> What the exercise asks: Within the records below, find each line with the word "There" and copy it out.
Input section start
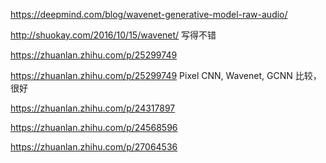 https://deepmind.com/blog/wavenet-generative-model-raw-audio/

http://shuokay.com/2016/10/15/wavenet/
写得不错

https://zhuanlan.zhihu.com/p/25299749

https://zhuanlan.zhihu.com/p/25299749
Pixel CNN, Wavenet, GCNN 比较，很好

https://zhuanlan.zhihu.com/p/24317897

https://zhuanlan.zhihu.com/p/24568596

https://zhuanlan.zhihu.com/p/27064536
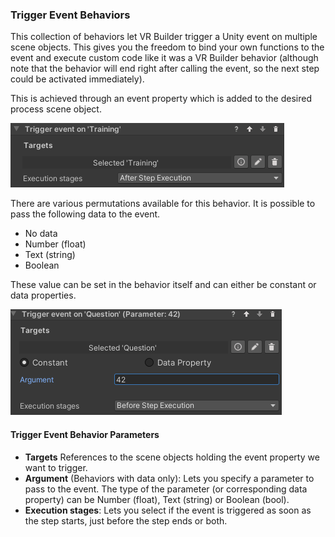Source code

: ### Trigger Event Behaviors

This collection of behaviors let VR Builder trigger a Unity event on multiple scene objects. This gives you the freedom to bind your own functions to the event and execute custom code like it was a VR Builder behavior (although note that the behavior will end right after calling the event, so the next step could be activated immediately).

This is achieved through an event property which is added to the desired process scene object.

![Text Event Property](images/trigger-event-property.png)

There are various permutations available for this behavior. It is possible to pass the following data to the event.
- No data
- Number (float)
- Text (string)
- Boolean

These value can be set in the behavior itself and can either be constant or data properties.

![Trigger Event (float)](images/trigger-event-float-payload.png)

#### Trigger Event Behavior Parameters

- **Targets** References to the scene objects holding the event property we want to trigger.
- **Argument** (Behaviors with data only): Lets you specify a parameter to pass to the event. The type of the parameter (or corresponding data property) can be Number (float), Text (string) or Boolean (bool).
- **Execution stages**: Lets you select if the event is triggered as soon as the step starts, just before the step ends or both.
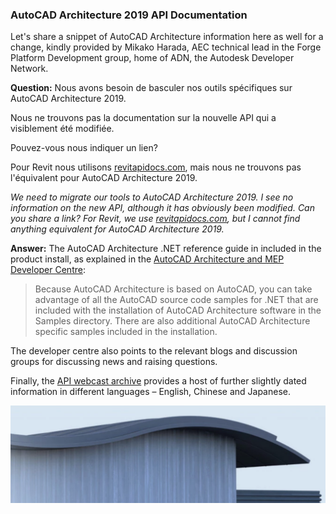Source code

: <head>
<meta http-equiv="Content-Type" content="text/html; charset=utf-8">
<link rel="stylesheet" type="text/css" href="bc.css">
<script src="https://cdn.rawgit.com/google/code-prettify/master/loader/run_prettify.js" type="text/javascript"></script>
</head>

<!---

Mikako Harada Re: Doc API AutoCAD Architecture 2019

 in the #RevitAPI @AutodeskForge @AutodeskRevit #bim #DynamoBim #ForgeDevCon 

&ndash; 
...

-->

### AutoCAD Architecture 2019 API Documentation

Let's share a snippet of AutoCAD Architecture information here as well for a change, kindly provided by Mikako Harada, AEC technical lead in the Forge Platform Development group, home of ADN, the Autodesk Developer Network.

**Question:** Nous avons besoin de basculer nos outils spécifiques sur AutoCAD Architecture 2019.

Nous ne trouvons pas la documentation sur la nouvelle API qui a visiblement été modifiée.

Pouvez-vous nous indiquer un lien?

Pour Revit nous utilisons [revitapidocs.com](http://www.revitapidocs.com), mais nous ne trouvons pas l'équivalent pour AutoCAD Architecture 2019.

*We need to migrate our tools to AutoCAD Architecture 2019.
I see no information on the new API, although it has obviously been modified.
Can you share a link?
For Revit, we use [revitapidocs.com](http://www.revitapidocs.com), but I cannot find anything equivalent for AutoCAD Architecture 2019.*

**Answer:** The AutoCAD Architecture .NET reference guide in included in the product install, as explained in 
the [AutoCAD Architecture and MEP Developer Centre](https://www.autodesk.com/developer-network/platform-technologies/autocad-architecture):

> Because AutoCAD Architecture is based on AutoCAD, you can take advantage of
all the AutoCAD source code samples for .NET that are included with the installation
of AutoCAD Architecture software in the Samples directory. There are also additional
AutoCAD Architecture specific samples included in the installation.

The developer centre also points to the relevant blogs and discussion groups for discussing news and raising questions.

Finally,
the [API webcast archive](https://adndevblog.typepad.com/aec/2013/05/api-webcast-archive.html) provides
a host of further slightly dated information in different languages &ndash; English, Chinese and Japanese.


<center>
<img src="img/autocad_architecture_2019.png" alt="AutoCAD Architecture 2019" width="610">
</center>

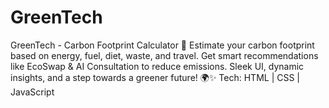 # GreenTech
GreenTech - Carbon Footprint Calculator 🌱    Estimate your carbon footprint based on energy, fuel, diet, waste, and travel. Get  smart recommendations like EcoSwap &amp; AI Consultation to reduce emissions. Sleek UI, dynamic insights, and a step towards a greener future! 🌍✨    Tech: HTML | CSS | JavaScript
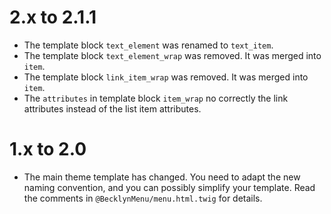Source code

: 2.x to 2.1.1
============

*   The template block `text_element` was renamed to `text_item`.
*   The template block `text_element_wrap` was removed. It was merged into `item`.
*   The template block `link_item_wrap` was removed. It was merged into `item`.
*   The `attributes` in template block `item_wrap` no correctly the link attributes instead of the list item attributes.  


1.x to 2.0
==========

*   The main theme template has changed. You need to adapt the new naming convention, and you can possibly simplify your template.
    Read the comments in `@BecklynMenu/menu.html.twig` for details.
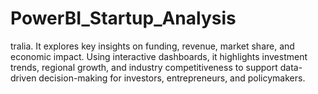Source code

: # PowerBI_Startup_Analysis
tralia. It explores key insights on funding, revenue, market share, and economic impact. Using interactive dashboards, it highlights investment trends, regional growth, and industry competitiveness to support data-driven decision-making for investors, entrepreneurs, and policymakers.
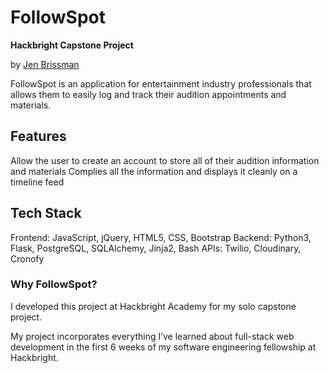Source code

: # FollowSpot

**Hackbright Capstone Project**

by [Jen Brissman](https://www.linkedin.com/in/jenbrissman/)

FollowSpot is an application for entertainment industry professionals that allows them to easily log and track their audition appointments and materials.

## Features
Allow the user to create an account to store all of their audition information and materials
Complies all the information and displays it cleanly on a timeline feed

## Tech Stack
Frontend: JavaScript, jQuery, HTML5, CSS, Bootstrap
Backend: Python3, Flask, PostgreSQL, SQLAlchemy, Jinja2, Bash
APIs: Twilio, Cloudinary, Cronofy


### Why FollowSpot?
I developed this project at Hackbright Academy for my solo capstone project.

My project incorporates everything I’ve learned about full-stack web development in the first 6 weeks of my software engineering fellowship at Hackbright. 
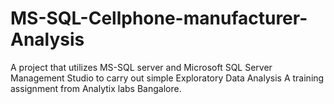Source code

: # MS-SQL-Cellphone-manufacturer-Analysis
A project that utilizes MS-SQL server and Microsoft SQL Server Management Studio to carry out simple Exploratory Data Analysis
A training assignment from Analytix labs Bangalore.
Input section end
> Task solution:
There are various permutations available for this behavior. It is possible to pass the following data to the event.
of AutoCAD Architecture software in the Samples directory. There are also additional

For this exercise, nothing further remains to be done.